Exercise objective >> Your answer consists of the lines in the data that contain "default". Copy each of them.

Extracted records >>

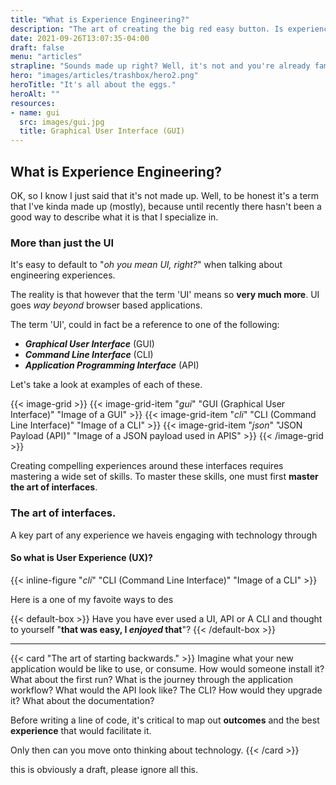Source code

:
 ```yaml
---
title: "What is Experience Engineering?"
description: "The art of creating the big red easy button. Is experience engineering even a real thing? Let's talk about what it means to engineer experiences."
date: 2021-09-26T13:07:35-04:00
draft: false
menu: "articles"
strapline: "Sounds made up right? Well, it's not and you're already familiar with it."
hero: "images/articles/trashbox/hero2.png"
heroTitle: "It's all about the eggs."
heroAlt: ""
resources:
- name: gui
  src: images/gui.jpg
  title: Graphical User Interface (GUI)
---
```


## What is Experience Engineering?

OK, so I know I just said that it's not made up. Well, to be honest it's a term that I've kinda made up (mostly), because until recently there hasn't been a good way to describe what it is that I specialize in. 

### More than just the UI

It's easy to default to "_oh you mean UI, right?_" when talking about engineering experiences.

The reality is that however that the term 'UI' means so **very much more**. UI goes _way beyond_ browser based applications.

The term 'UI', could in fact be a reference to one of the following: 

- **_Graphical User Interface_** (GUI)
- **_Command Line Interface_** (CLI)
- **_Application Programming Interface_** (API)

Let's take a look at examples of each of these. 

{{< image-grid >}}
    {{< image-grid-item "*gui*" "GUI (Graphical User Interface)" "Image of a GUI" >}}
    {{< image-grid-item "*cli*" "CLI (Command Line Interface)" "Image of a CLI" >}}
    {{< image-grid-item "*json*" "JSON Payload (API)" "Image of a JSON payload used in APIS" >}}
{{< /image-grid >}}

Creating compelling experiences around these interfaces requires mastering a wide set of skills. To master these skills, one must first **master the art of interfaces**.

### The art of interfaces.

A key part of any experience we haveis engaging with technology through
#### So what is User Experience (UX)?


 {{< inline-figure "*cli*" "CLI (Command Line Interface)" "Image of a CLI" >}}

Here is a one of my favoite ways to des



{{< default-box >}}
Have you have ever used a UI, API or A CLI and thought to yourself "**that was easy, I _enjoyed_ that**"?
{{< /default-box >}}

---

{{< card "The art of starting backwards." >}}
Imagine what your new application would be like to use, or consume. How would someone install it? What about the first run? What is the 
journey through the application workflow? What would the API look like? The CLI? How would they upgrade it? What about the documentation? 

Before writing a line of code, it's critical to map out **outcomes** and the best **experience** that would facilitate it. 

Only then can you move onto thinking about technology.
{{< /card >}}

this is obviously a draft, please ignore all this.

Finished exercise >>
It's easy to default to "_oh you mean UI, right?_" when talking about engineering experiences.
{{< default-box >}}
{{< /default-box >}}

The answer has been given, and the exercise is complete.